[Stored data entries]
★ ★ ★ ★ ★ ★ ★

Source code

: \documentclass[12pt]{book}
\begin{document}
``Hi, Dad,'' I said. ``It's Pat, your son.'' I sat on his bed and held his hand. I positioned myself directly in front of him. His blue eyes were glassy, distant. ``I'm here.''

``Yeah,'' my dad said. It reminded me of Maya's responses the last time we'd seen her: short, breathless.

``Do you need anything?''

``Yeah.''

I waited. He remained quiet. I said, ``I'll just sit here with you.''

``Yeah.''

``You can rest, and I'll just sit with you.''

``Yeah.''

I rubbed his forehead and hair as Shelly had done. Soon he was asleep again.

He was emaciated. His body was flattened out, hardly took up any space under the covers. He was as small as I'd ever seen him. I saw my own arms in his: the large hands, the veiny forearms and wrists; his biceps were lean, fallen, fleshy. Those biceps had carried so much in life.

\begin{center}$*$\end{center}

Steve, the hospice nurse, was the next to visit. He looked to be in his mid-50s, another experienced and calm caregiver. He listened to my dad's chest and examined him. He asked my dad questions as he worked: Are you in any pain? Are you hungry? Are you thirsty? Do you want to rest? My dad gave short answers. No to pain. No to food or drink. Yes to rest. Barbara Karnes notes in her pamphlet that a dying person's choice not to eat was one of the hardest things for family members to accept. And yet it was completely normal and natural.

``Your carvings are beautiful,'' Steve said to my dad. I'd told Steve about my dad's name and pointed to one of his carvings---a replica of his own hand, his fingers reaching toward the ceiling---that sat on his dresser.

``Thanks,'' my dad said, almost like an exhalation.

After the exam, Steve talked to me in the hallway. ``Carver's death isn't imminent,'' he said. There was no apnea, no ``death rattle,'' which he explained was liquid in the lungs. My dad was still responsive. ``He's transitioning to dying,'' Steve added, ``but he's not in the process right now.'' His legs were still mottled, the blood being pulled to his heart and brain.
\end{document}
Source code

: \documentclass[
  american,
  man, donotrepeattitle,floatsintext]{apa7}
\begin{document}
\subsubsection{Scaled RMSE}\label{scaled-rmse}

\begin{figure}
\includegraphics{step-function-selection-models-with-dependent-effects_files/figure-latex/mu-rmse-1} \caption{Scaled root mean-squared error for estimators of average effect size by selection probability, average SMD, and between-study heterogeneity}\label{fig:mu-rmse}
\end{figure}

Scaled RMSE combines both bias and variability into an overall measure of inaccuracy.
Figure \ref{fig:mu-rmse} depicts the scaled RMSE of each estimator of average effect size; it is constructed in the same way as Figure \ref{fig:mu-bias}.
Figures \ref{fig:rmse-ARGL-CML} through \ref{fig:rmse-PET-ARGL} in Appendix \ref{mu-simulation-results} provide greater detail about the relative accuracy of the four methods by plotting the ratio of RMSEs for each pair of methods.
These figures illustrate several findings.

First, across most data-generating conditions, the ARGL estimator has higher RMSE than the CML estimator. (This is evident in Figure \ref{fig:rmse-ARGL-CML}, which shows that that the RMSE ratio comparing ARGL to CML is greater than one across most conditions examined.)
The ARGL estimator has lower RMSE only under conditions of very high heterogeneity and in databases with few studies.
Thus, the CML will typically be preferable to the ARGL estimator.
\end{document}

★ ★ ★ ★ ★ ★ ★

WORK ORDER -> Each of the lines from the one that contains "pair of methods." through the last line of the data needs to be repeated exactly, with no others.

ANSWER SPACE ->
Figures \ref{fig:rmse-ARGL-CML} through \ref{fig:rmse-PET-ARGL} in Appendix \ref{mu-simulation-results} provide greater detail about the relative accuracy of the four methods by plotting the ratio of RMSEs for each pair of methods.
These figures illustrate several findings.

First, across most data-generating conditions, the ARGL estimator has higher RMSE than the CML estimator. (This is evident in Figure \ref{fig:rmse-ARGL-CML}, which shows that that the RMSE ratio comparing ARGL to CML is greater than one across most conditions examined.)
The ARGL estimator has lower RMSE only under conditions of very high heterogeneity and in databases with few studies.
Thus, the CML will typically be preferable to the ARGL estimator.
\end{document}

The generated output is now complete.